What you have to do:
What you return must be every line from the beginning of the data through the line holding "# Intune Uygulama SDK'sına genel bakış", unchanged.

[Plain-text document sources]
★ ★ ★ ★

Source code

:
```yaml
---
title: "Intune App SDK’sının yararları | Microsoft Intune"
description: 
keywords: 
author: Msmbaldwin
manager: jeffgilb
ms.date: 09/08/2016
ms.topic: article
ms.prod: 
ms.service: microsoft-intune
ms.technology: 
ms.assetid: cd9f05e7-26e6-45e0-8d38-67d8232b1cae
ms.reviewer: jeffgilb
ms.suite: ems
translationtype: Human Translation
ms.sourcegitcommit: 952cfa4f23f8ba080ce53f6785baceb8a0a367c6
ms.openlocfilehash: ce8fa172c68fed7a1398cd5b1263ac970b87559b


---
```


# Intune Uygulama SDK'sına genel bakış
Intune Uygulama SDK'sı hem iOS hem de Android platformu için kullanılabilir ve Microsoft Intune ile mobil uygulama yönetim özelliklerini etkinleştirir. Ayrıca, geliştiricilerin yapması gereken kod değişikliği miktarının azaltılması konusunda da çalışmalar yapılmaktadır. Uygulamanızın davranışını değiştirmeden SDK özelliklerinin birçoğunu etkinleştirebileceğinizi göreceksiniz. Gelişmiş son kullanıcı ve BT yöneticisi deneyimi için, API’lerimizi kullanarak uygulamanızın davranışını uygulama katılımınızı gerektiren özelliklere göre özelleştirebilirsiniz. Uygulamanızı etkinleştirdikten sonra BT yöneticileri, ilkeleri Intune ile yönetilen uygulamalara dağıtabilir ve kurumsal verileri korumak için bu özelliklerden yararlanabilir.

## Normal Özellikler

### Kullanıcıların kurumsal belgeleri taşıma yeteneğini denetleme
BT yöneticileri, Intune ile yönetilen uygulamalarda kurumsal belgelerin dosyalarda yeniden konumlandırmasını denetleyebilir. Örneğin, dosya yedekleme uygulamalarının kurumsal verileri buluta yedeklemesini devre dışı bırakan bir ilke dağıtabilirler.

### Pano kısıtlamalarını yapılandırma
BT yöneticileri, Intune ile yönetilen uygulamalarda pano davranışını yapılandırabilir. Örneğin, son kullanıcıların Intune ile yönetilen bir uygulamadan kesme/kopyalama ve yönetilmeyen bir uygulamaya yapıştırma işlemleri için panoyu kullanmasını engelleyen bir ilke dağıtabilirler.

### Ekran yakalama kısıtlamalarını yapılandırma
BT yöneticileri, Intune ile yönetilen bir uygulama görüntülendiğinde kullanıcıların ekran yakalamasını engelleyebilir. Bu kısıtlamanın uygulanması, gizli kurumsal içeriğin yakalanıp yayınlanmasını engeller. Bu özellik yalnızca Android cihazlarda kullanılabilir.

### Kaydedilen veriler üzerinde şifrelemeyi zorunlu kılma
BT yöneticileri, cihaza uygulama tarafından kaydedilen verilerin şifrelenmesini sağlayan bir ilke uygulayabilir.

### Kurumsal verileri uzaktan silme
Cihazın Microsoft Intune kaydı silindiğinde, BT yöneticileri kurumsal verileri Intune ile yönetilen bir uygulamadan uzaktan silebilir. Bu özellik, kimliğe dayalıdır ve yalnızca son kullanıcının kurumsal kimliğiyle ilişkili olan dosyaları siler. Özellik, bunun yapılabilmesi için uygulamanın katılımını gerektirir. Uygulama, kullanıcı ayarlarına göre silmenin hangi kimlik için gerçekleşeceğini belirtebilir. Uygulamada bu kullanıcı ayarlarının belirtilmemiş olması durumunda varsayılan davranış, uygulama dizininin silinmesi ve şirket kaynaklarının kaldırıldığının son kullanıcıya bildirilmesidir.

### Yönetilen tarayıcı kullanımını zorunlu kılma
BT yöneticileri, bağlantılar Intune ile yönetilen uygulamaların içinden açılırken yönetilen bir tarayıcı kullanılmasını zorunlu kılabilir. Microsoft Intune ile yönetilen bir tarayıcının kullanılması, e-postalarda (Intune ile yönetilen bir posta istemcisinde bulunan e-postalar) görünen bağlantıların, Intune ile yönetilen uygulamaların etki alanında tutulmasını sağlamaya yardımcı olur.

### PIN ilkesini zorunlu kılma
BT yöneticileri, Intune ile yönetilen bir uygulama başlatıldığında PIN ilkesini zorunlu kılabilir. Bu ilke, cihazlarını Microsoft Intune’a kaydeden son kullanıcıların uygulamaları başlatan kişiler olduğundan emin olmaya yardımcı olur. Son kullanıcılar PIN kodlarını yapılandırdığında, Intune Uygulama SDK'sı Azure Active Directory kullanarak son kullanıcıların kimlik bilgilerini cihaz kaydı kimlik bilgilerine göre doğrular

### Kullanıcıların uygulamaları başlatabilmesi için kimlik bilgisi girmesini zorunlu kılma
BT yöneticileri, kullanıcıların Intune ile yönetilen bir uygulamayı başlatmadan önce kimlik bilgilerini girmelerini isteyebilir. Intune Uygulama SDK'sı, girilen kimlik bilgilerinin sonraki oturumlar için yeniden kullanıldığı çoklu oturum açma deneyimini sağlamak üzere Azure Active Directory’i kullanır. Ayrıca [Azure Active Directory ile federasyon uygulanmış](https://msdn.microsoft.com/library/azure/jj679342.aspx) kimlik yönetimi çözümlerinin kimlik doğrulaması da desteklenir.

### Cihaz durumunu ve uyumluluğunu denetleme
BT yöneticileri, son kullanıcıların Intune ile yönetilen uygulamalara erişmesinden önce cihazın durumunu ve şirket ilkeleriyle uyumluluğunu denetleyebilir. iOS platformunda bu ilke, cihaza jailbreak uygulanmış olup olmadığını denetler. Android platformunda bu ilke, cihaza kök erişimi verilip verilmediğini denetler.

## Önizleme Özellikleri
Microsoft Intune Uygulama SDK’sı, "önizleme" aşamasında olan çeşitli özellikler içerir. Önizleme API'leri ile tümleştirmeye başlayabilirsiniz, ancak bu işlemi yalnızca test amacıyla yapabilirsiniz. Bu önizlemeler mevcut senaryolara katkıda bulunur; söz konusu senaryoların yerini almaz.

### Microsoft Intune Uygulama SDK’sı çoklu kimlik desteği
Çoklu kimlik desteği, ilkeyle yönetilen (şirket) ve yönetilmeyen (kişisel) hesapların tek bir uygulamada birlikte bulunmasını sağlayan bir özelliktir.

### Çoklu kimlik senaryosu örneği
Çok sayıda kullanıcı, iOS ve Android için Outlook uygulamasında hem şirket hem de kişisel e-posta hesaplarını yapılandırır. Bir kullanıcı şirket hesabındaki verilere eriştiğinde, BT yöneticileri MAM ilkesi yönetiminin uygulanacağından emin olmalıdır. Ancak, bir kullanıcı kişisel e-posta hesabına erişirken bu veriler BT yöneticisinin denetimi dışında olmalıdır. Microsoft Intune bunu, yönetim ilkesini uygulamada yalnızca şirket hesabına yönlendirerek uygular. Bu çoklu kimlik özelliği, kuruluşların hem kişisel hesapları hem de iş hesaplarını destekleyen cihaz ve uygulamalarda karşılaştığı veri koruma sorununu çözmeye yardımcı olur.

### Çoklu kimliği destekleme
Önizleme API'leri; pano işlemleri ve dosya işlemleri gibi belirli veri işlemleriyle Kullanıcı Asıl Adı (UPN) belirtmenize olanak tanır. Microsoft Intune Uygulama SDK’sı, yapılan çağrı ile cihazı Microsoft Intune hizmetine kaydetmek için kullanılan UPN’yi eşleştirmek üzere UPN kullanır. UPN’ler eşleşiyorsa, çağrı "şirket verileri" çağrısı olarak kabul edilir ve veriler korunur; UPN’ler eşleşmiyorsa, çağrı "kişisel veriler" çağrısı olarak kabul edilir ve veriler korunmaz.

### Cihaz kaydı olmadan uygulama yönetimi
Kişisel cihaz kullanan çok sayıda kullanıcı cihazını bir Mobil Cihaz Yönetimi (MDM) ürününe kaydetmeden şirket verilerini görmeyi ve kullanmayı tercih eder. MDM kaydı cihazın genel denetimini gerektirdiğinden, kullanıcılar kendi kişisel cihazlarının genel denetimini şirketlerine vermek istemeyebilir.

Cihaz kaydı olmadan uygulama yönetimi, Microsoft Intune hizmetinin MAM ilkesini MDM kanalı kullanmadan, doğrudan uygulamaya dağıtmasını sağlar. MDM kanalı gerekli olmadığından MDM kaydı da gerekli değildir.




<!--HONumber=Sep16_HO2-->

★ ★ ★ ★

Solution to the exercise:
Source code

:
```yaml
---
title: "Intune App SDK’sının yararları | Microsoft Intune"
description: 
keywords: 
author: Msmbaldwin
manager: jeffgilb
ms.date: 09/08/2016
ms.topic: article
ms.prod: 
ms.service: microsoft-intune
ms.technology: 
ms.assetid: cd9f05e7-26e6-45e0-8d38-67d8232b1cae
ms.reviewer: jeffgilb
ms.suite: ems
translationtype: Human Translation
ms.sourcegitcommit: 952cfa4f23f8ba080ce53f6785baceb8a0a367c6
ms.openlocfilehash: ce8fa172c68fed7a1398cd5b1263ac970b87559b


---
```


# Intune Uygulama SDK'sına genel bakış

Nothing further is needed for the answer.